Other attendees interviewed by Catholic News Service listed oppressive governments, rampant alcohol and substance abuse, and lax attitudes toward divorce as the principal threats to families in their home countries.
Yet all interviewed gave the same solution for the social ills they confront on a daily basis: strengthening the traditional family.
The idea of strengthening families as a means of combating social problems is hardly new for Catholics, although Father Jose Aguilar, director of radio and TV for the Mexico City Archdiocese, said the idea gained momentum in 1994, when Pope John Paul II convened the First World Meeting of Families.
“The pope realized that the majority of problems are in the family,” Aguilar said. The pope “said that if we don’t do something for the family, we won’t resolve these problems.”
Like many of this year’s participants, Aguilar noted social problems in Mexico that he said stronger families would help to resolve; he cited “narcotics trafficking, drug addiction (and) divorce.”
Echague said he sees some similar problems with lawlessness in the frontier town of Ciudad del Este, Paraguay, where he works in the family ministry of his local diocese. He said he encounters many vulnerable children who are left without supervision because both parents are working “like slaves” in businesses linked with smugglers.
“It’s so easy to corrupt young people. This is our main fight,” he said.
Chow spoke of the challenges of raising her children and being a good witness to others. She described Macau as a materialistic society where “Christian values are not the mainstream” and the Catholic population is small.
“It’s tough to explain to our children why we have chosen this way,” she said. “It’s like swimming against the current.”
Some participants at the Mexico City meeting blamed governments for weakening the family.

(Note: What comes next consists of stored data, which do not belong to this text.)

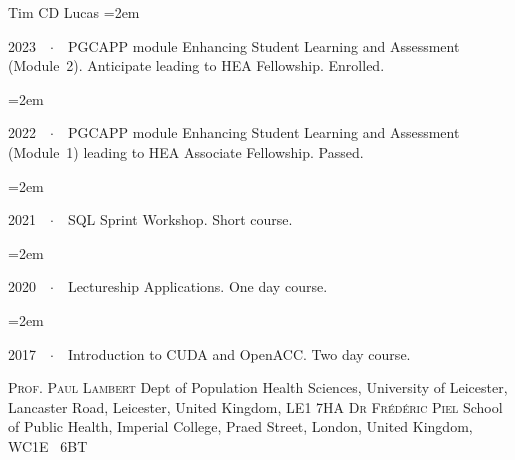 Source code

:\documentclass{scrartcl}
\newcommand{\Description}[1]{\hangindent=2em\hangafter=0\noindent\raggedright\footnotesize{#1}\par\normalsize\vspace{1em}} %
\begin{document}
\begin{cv}{Tim {\Large CD} Lucas}
\Description{2023\ \ $\cdotp$\ \ {\scriptsize PGCAPP} module Enhancing Student Learning and Assessment (Module~2). Anticipate leading to HEA Fellowship. Enrolled.}
\vspace{-0.5em} %
\Description{2022\ \ $\cdotp$\ \ {\scriptsize PGCAPP} module Enhancing Student Learning and Assessment (Module~1) leading to HEA Associate Fellowship. Passed.}
\vspace{-0.5em} %
\Description{2021\ \ $\cdotp$\ \ {\scriptsize SQL} Sprint Workshop. Short course.}
\vspace{-0.5em} %
\Description{2020\ \ $\cdotp$\ \ Lectureship Applications. One day course.}
\vspace{-0.5em} %
\Description{2017\ \ $\cdotp$\ \ Introduction to CUDA and OpenACC. Two day course.}
\vspace{-0.5em} %

\vspace{1em} %

{\color{Maroon}}\vspace{-1em}

\begin{multicols}{2}
\begin{footnotesize}
\textsc{Prof. Paul Lambert}\newline
Dept of Population Health Sciences,
\newline
University of Leicester,\newline
Lancaster Road,\newline
Leicester,\newline
United Kingdom,\newline
{\scriptsize LE}1 7{\scriptsize HA}
\vfill
\columnbreak
\textsc{Dr Fr\'{e}d\'{e}ric Piel}\newline
School of Public Health,\newline
Imperial College,\newline
Praed Street,\newline
London,\newline
United Kingdom,\newline
{\scriptsize WC}1{\scriptsize E} \ 6{\scriptsize BT}




\end{footnotesize}
\end{multicols}
\end{cv}
\end{document}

Carlos Escalona of Venezuela, where Church-state relations have been icy for the past decade, accused Venezuelan President Hugo Chavez of undermining the family by teaching government propaganda in public schools and muscling out traditional values.
He also said a “lack of values” in his country led to Chavez’s election in the first place.”People looked to a politician like him instead of to God.”
Like Escalona, Ela Chihambakwe of Zimbabwe came from a country where the Church leadership and government have been at odds.
FRUSTRATED WITH UN
But she expressed as much frustration with UN programs against AIDS in her country as a government that has plunged Zimbabwe into economic disaster.
“They impose themselves on people . . . and start sex-education programs without the parents knowing,” she said of the United Nations.
Chihambakwe also said poverty is now a major problem in Zimbabwe due to food shortages and runaway inflation, but that extended families have been a refuge for many.
“Family life is strong,” she said, adding, “They’re helping each other.”
Deacon Lule said he understands about helping relatives in tough economic times.
His family runs a metalwork shop that has provided relatives with jobs during past economic meltdowns. And with relatives possibly coming back from the U.S. due to a lack of economic opportunities, this year should be no different.
“We have a lot of relatives in the United States. They’re losing their jobs and can’t pay their bills,” he said.
Such arrangements are common in Mexico, said Aguilar, who added, “Family is the best social program.”